PoCing transducers on spark took me one day (never touched spark before) in local mode

cgrand 2017-03-09T15:44:55.419960Z

Everything else was figuring out how to have it run on a cluster.

viesti 2017-03-09T15:47:41.450964Z

yup

viesti 2017-03-09T15:48:33.459991Z

hmm so we could use this https://github.com/gettyimages/docker-spark

cgrand 2017-03-09T16:00:16.590906Z

@powderkeg I merged spark2 and spark1.5 code in https://github.com/HCADatalab/powderkeg/tree/spark2, I had local networking issues today which prevented me from testing. Please try on your own

cgore 2017-03-09T18:44:16.319637Z

I’m getting the following on the spark2 branch, with Spark 2.1.0 running: CompilerException java.lang.ClassNotFoundException: com.twitter.chill.java.RegexSerializer, compiling:(carbonite/serializer.clj:1:1)

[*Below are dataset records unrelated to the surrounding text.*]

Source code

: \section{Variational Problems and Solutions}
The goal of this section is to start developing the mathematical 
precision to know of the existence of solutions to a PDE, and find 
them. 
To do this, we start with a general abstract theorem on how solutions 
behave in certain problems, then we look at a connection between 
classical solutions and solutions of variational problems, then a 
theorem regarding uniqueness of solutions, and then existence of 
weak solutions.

cgore 2017-03-09T18:50:12.378019Z

And a bit worse after a lein clean

cgrand 2017-03-09T19:04:07.519669Z

lein with-profile +spark2 repl

cgore 2017-03-09T20:14:02.210027Z

oops

cgore 2017-03-09T20:14:08.211001Z

yeah, that helps 😄

cgore 2017-03-09T20:14:21.213010Z

Now I get this error, further along:

cgrand 2017-03-09T20:16:50.235674Z

Ok it looks like I botched the macro…

cgore 2017-03-09T23:08:45.717096Z

@gene

cgore 2017-03-09T23:36:05.886698Z

That looks like it’s working for me now.